UNESCO has designated this cluster of buildings a World Heritage Site. And the first building in the row is our small hotel which shares the building with the Hanseatic Museum where you can see a three-story portion of the building as it used to be. All old dark worn wood planks. Hardly a right-angle anywhere, the walls lean like a house of cards. There is original wall paper--faded and barely intact--and hand blown glass windows. The walls without paper are painted with various designs to bring cheer to the dark interiors.

The Museum occupies the front of our hotel with our hotel in the rear. Our hotel shares some of the old features, but has been upgraded with carpets and wall papers and upholstery that are warm and attractive to the eye. The bathroom floors are heated. The free-standing bathtub is perfect for our cold snowy nights.  Breakfast is excellent buffet with all pickled herrings I love. Overall it was a great choice.
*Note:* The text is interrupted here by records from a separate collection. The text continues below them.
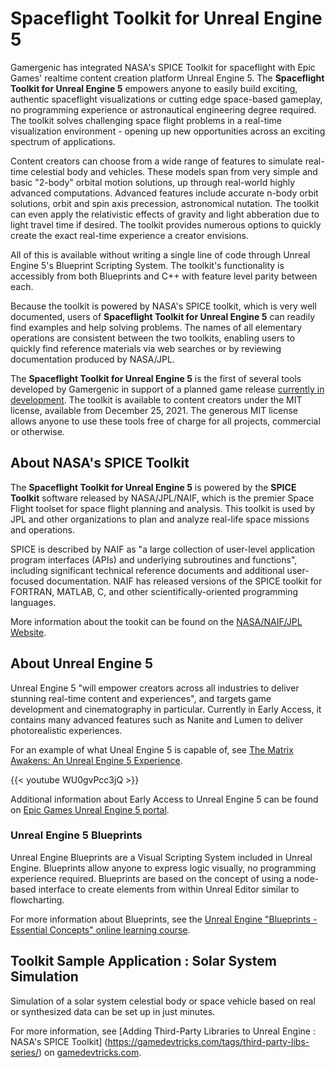 # Spaceflight Toolkit for Unreal Engine 5

Gamergenic has integrated NASA's SPICE Toolkit for spaceflight with Epic Games' realtime content creation platform Unreal Engine 5.  The **Spaceflight Toolkit for Unreal Engine 5** empowers anyone to easily build exciting, authentic spaceflight visualizations or cutting edge space-based gameplay, no programming experience or astronautical engineering degree required.  The toolkit solves challenging space flight problems in a real-time visualization environment - opening up new opportunities across an exciting spectrum of applications.

Content creators can choose from a wide range of features to simulate real-time celestial body and vehicles.  These models span from very simple and basic "2-body" orbital motion solutions, up through real-world highly advanced computations.  Advanced features include accurate n-body orbit solutions, orbit and spin axis precession, astronomical nutation.  The toolkit can even apply the relativistic effects of gravity and light abberation due to light travel time if desired.  The toolkit provides numerous options to quickly create the exact real-time experience a creator envisions.

All of this is available without writing a single line of code through Unreal Engine 5's Blueprint Scripting System.  The toolkit's functionality is accessibly from both Blueprints and C++ with feature level parity between each.

Because the toolkit is powered by NASA's SPICE toolkit, which is very well documented, users of **Spaceflight Toolkit for Unreal Engine 5** can readily find examples and help solving problems.  The names of all elementary operations are consistent between the two toolkits, enabling users to quickly find reference materials via web searches or by reviewing documentation produced by NASA/JPL.

The **Spaceflight Toolkit for Unreal Engine 5** is the first of several tools developed by Gamergenic in support of a planned game release [currently in development](/project/unannounced-1).  The toolkit is available to content creators under the MIT license, available from December 25, 2021.  The generous MIT license allows anyone to use these tools free of charge for all projects, commercial or otherwise.

## About NASA's SPICE Toolkit

The **Spaceflight Toolkit for Unreal Engine 5** is powered by the **SPICE Toolkit** software released by NASA/JPL/NAIF, which is the premier Space Flight toolset for space flight planning and analysis.  This toolkit is used by JPL and other organizations to plan and analyze real-life space missions and operations.

SPICE is described by NAIF as "a large collection of user-level application program interfaces (APIs) and underlying subroutines and functions", including significant technical reference documents and additional user-focused documentation.  NAIF has released versions of the SPICE toolkit for FORTRAN, MATLAB, C, and other scientifically-oriented programming languages.

More information about the tookit can be found on the [NASA/NAIF/JPL Website](https://naif.jpl.nasa.gov/naif/toolkit.html).

## About Unreal Engine 5

Unreal Engine 5 "will empower creators across all industries to deliver stunning real-time content and experiences", and targets game development and cinematography in particular.  Currently in Early Access, it contains many advanced features such as Nanite and Lumen to deliver photorealistic experiences.

For an example of what Uneal Engine 5 is capable of, see [The Matrix Awakens: An Unreal Engine 5 Experience](https://www.unrealengine.com/en-US/wakeup).

{{< youtube WU0gvPcc3jQ  >}}

Additional information about Early Access to Unreal Engine 5 can be found on [Epic Games Unreal Engine 5 portal](https://www.unrealengine.com/en-US/unreal-engine-5).

### Unreal Engine 5 Blueprints

Unreal Engine Blueprints are a Visual Scripting System included in Unreal Engine.  Blueprints allow anyone to express logic visually, no programming experience required.  Blueprints are based on the concept of using a node-based interface to create  elements from within Unreal Editor similar to flowcharting.

For more information about Blueprints, see the [Unreal Engine "Blueprints - Essential Concepts" online learning course](https://www.unrealengine.com/en-US/onlinelearning-courses/blueprints---essential-concepts).

## Toolkit Sample Application : Solar System Simulation

Simulation of a solar system celestial body or space vehicle based on real or synthesized data can be set up in just minutes.

For more information, see [Adding Third-Party Libraries to Unreal Engine : NASA's SPICE Toolkit] (https://gamedevtricks.com/tags/third-party-libs-series/) on [gamedevtricks.com](https://gamedevtricks.com/).


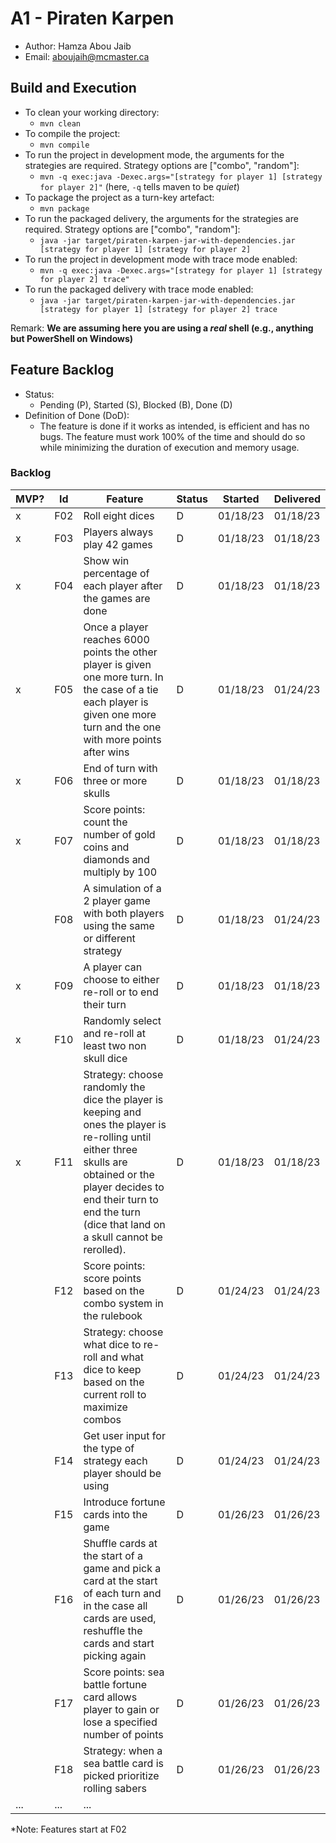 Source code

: # A1 - Piraten Karpen

  * Author: Hamza Abou Jaib
  * Email: aboujaih@mcmaster.ca

## Build and Execution

  * To clean your working directory:
    * `mvn clean`
  * To compile the project:
    * `mvn compile`
  * To run the project in development mode, the arguments for the strategies are required. Strategy options are ["combo", "random"]:
    * `mvn -q exec:java -Dexec.args="[strategy for player 1] [strategy for player 2]"` (here, `-q` tells maven to be _quiet_)
  * To package the project as a turn-key artefact:
    * `mvn package`
  * To run the packaged delivery, the arguments for the strategies are required. Strategy options are ["combo", "random"]:
    * `java -jar target/piraten-karpen-jar-with-dependencies.jar [strategy for player 1] [strategy for player 2]` 
  * To run the project in development mode with trace mode enabled:
    * `mvn -q exec:java -Dexec.args="[strategy for player 1] [strategy for player 2] trace"`
  * To run the packaged delivery with trace mode enabled:
      * `java -jar target/piraten-karpen-jar-with-dependencies.jar [strategy for player 1] [strategy for player 2] trace`

Remark: **We are assuming here you are using a _real_ shell (e.g., anything but PowerShell on Windows)**

## Feature Backlog

 * Status: 
   * Pending (P), Started (S), Blocked (B), Done (D)
 * Definition of Done (DoD):
   * The feature is done if it works as intended, is efficient and has no bugs. The feature must work 100% of the time and should do so while minimizing the duration of execution and memory usage.

### Backlog

| MVP? | Id  | Feature                                                                                                                                                                                                                                   | Status | Started  | Delivered |
|------|-----|-------------------------------------------------------------------------------------------------------------------------------------------------------------------------------------------------------------------------------------------|--------|----------|-----------|
| x    | F02 | Roll eight dices                                                                                                                                                                                                                          | D      | 01/18/23 | 01/18/23  |
| x    | F03 | Players always play 42 games                                                                                                                                                                                                              | D      | 01/18/23 | 01/18/23  |
| x    | F04 | Show win percentage of each player after the games are done                                                                                                                                                                               | D      | 01/18/23 | 01/18/23  |
| x    | F05 | Once a player reaches 6000 points the other player is given one more turn. In the case of a tie each player is given one more turn and the one with more points after wins                                                                | D      | 01/18/23 | 01/24/23  |
| x    | F06 | End of turn with three or more skulls                                                                                                                                                                                                     | D      | 01/18/23 | 01/18/23  | 
| x    | F07 | Score points: count the number of gold coins and diamonds and multiply by 100                                                                                                                                                             | D      | 01/18/23 | 01/18/23  |
|      | F08 | A simulation of a 2 player game with both players using the same or different strategy                                                                                                                                                    | D      | 01/18/23 | 01/24/23  |
| x    | F09 | A player can choose to either re-roll or to end their turn                                                                                                                                                                                | D      | 01/18/23 | 01/18/23  |  
| x    | F10 | Randomly select and re-roll at least two non skull dice                                                                                                                                                                                   | D      | 01/18/23 | 01/24/23  |
| x    | F11 | Strategy: choose randomly the dice the player is keeping and ones the player is re-rolling until either three skulls are obtained or the player decides to end their turn to end the turn (dice that land on a skull cannot be rerolled). | D      | 01/18/23 | 01/18/23  | 
|      | F12 | Score points: score points based on the combo system in the rulebook                                                                                                                                                                      | D      | 01/24/23 | 01/24/23  |
|      | F13 | Strategy: choose what dice to re-roll and what dice to keep based on the current roll to maximize combos                                                                                                                                  | D      | 01/24/23 | 01/24/23  |
|      | F14 | Get user input for the type of strategy each player should be using                                                                                                                                                                       | D      | 01/24/23 | 01/24/23  |
|      | F15 | Introduce fortune cards into the game                                                                                                                                                                                                     | D      | 01/26/23 | 01/26/23  |
|      | F16 | Shuffle cards at the start of a game and pick a card at the start of each turn and in the case all cards are used, reshuffle the cards and start picking again                                                                            | D      | 01/26/23 | 01/26/23  |
|      | F17 | Score points: sea battle fortune card allows player to gain or lose a specified number of points                                                                                                                                          | D      | 01/26/23 | 01/26/23  |
|      | F18 | Strategy: when a sea battle card is picked prioritize rolling sabers                                                                                                                                                                      | D      | 01/26/23 | 01/26/23  |
| ...  | ... | ...                                                                                                                                                                                                                                       |


*Note: Features start at F02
Two foods in Norway are unusual: reindeer and whale. When in Bergen one ought to try them. Afterall, where else can you try them?  For me, once is enough. I had them when we were here three years ago. I had them again this time.  They are more interesting than they are delicious and I can move on to herring which I love.

We went to hear the Bergen Philharmonic Orchestra. Afterward, we hung out with orchestra members. Above their stage, the players operate their own canteen. They have a little bar. They take turns staffing it and sell stuff at cost. Everyone we met was welcoming and interesting.  

The climate here is cold. Everything is snowy. The narrow lanes we walk are cushioned with snow in a good way. The city sidewalks are slick with ice in a perilous way. It is chilly, chilly, chilly. And I love it. It suits me. If I am feeling lazy and sedentary, I can go outside and the inertia disappears instantly. I become vividly alert and happy.

On Friday we will board the ship, the Lofoten. It will be my first time overnight at sea. I admit I have butterflies. I do not know how I will respond, but I can't wait to find out!

Marlow and Wes
Bergen, Norway
Thursday, 14 December 2012
Sent via BlackBerry from T-Mobile

Sunday, December 16, 2012

Saturday, December 15, 2012

Aboard the MS Lofoten

We are spending four days aboard this working ship as it heads north on the Norwegian Sea towards tromso.

Overlooking Bergen

A funicular took us to the top of a hill overlooking Bergen.

Wednesday, December 12, 2012

We've Arrived in Bergen, Norway!

Marlow and I arrived in Bergen on Wednesday, Dec. 12 around one in the afternoon.  And to our surprise (and great delight) there was not only daylight but blue sky above us!  For some reason we were not expecting to have much daylight during this two week visit to the Norwegian coast.  The sun set about 4PM so it is not a long period of daylight, but as you can see, we are in for a treat!  We hear that as we approach the Arctic Circle the daylight period will shorten.  And we will be in Tromso for the shortest day of the year!  But I think we will have daylight sufficient to take photos as we head north.  We were also greeted in Bergen by Kathy and Sam Adams.  They are experienced Arctic travellers so we are fortunate to be traveling with them on this trip!